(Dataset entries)

=== Section Start ===

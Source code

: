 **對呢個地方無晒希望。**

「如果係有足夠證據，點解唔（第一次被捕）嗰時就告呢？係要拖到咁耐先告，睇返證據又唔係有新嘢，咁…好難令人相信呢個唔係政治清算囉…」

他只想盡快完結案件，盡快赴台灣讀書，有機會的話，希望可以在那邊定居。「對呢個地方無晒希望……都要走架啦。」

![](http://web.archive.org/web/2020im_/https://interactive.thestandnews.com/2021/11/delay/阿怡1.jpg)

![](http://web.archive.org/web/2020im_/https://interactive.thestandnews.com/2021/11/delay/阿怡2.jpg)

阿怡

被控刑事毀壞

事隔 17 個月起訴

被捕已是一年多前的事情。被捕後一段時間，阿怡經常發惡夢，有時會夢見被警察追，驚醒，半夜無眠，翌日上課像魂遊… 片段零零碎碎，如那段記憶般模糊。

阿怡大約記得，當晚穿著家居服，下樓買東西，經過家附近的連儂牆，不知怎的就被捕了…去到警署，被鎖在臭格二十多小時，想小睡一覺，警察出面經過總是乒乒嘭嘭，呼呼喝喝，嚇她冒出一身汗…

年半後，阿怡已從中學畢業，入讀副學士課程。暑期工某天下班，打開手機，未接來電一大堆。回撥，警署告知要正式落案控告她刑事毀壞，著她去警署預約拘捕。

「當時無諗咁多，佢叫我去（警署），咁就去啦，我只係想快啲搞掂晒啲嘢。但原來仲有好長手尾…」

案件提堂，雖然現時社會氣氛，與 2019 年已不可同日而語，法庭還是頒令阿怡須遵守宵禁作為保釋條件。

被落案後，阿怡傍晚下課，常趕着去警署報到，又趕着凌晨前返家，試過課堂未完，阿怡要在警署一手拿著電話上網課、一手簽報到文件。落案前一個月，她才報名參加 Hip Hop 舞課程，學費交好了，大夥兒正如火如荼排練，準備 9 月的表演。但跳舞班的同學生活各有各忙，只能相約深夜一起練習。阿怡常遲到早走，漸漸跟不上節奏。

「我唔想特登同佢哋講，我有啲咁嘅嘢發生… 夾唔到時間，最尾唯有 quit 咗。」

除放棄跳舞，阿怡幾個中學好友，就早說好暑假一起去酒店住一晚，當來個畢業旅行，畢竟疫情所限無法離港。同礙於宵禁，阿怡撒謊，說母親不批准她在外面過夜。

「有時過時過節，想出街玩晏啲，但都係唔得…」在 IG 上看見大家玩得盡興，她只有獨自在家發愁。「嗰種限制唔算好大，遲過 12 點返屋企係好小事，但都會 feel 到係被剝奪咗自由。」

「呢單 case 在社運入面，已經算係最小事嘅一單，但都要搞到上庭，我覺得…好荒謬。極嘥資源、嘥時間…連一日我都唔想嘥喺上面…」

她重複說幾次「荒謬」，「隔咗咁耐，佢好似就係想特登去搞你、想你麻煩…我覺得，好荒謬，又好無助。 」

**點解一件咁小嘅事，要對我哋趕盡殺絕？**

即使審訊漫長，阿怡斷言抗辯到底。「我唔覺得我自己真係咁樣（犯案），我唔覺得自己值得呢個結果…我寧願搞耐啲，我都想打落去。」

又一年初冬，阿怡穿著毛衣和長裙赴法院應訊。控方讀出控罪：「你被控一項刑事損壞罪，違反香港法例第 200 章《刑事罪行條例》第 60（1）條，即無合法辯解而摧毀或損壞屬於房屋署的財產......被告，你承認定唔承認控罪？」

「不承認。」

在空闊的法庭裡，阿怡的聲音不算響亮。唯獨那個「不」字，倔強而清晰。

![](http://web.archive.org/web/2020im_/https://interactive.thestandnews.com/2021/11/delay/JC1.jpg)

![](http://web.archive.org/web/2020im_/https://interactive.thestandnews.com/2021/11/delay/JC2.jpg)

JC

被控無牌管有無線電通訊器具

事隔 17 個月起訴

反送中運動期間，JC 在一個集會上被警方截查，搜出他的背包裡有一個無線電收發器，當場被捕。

=== Section End ===

Aim of the exercise – In the entries above, find each line with "https" and copy it.

Answer section –
![](http://web.archive.org/web/2020im_/https://interactive.thestandnews.com/2021/11/delay/阿怡1.jpg)
![](http://web.archive.org/web/2020im_/https://interactive.thestandnews.com/2021/11/delay/阿怡2.jpg)
![](http://web.archive.org/web/2020im_/https://interactive.thestandnews.com/2021/11/delay/JC1.jpg)
![](http://web.archive.org/web/2020im_/https://interactive.thestandnews.com/2021/11/delay/JC2.jpg)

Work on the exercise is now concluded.